===== Records for processing
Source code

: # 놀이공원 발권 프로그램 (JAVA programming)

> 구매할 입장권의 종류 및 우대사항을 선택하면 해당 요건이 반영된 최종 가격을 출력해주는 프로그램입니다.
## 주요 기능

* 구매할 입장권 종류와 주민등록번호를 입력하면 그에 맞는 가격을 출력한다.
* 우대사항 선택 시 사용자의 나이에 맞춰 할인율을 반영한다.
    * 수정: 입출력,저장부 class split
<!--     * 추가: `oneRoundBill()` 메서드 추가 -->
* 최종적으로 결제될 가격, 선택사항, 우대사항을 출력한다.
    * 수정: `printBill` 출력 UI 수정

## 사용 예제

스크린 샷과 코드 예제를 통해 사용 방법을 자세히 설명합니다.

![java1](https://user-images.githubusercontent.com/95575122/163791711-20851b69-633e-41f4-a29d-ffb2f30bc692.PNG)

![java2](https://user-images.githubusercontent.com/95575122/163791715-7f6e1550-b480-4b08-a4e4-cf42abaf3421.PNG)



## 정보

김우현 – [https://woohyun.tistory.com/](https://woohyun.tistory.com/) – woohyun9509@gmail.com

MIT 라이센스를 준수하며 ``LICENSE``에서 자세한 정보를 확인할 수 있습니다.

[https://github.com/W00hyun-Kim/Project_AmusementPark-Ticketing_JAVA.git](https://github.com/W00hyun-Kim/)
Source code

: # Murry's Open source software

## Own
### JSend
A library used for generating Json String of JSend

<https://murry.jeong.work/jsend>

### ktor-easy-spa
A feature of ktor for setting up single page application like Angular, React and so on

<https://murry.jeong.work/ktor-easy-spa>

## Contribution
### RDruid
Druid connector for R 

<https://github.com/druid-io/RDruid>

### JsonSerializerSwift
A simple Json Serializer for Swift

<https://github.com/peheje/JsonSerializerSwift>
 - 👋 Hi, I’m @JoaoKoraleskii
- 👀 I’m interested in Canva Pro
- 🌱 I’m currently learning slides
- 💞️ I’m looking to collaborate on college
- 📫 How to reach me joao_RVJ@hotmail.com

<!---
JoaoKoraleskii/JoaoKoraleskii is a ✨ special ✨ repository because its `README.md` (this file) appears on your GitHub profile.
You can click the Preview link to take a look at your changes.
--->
==========
## Task prompt:
Give an exact copy of the lines above from the line with "MIT 라이센스를 준수하며" up to and including the line with "A feature of", and leave everything else out.

## Result for this exercise:
MIT 라이센스를 준수하며 ``LICENSE``에서 자세한 정보를 확인할 수 있습니다.

[https://github.com/W00hyun-Kim/Project_AmusementPark-Ticketing_JAVA.git](https://github.com/W00hyun-Kim/)
Source code

: # Murry's Open source software

## Own
### JSend
A library used for generating Json String of JSend

<https://murry.jeong.work/jsend>

### ktor-easy-spa
A feature of ktor for setting up single page application like Angular, React and so on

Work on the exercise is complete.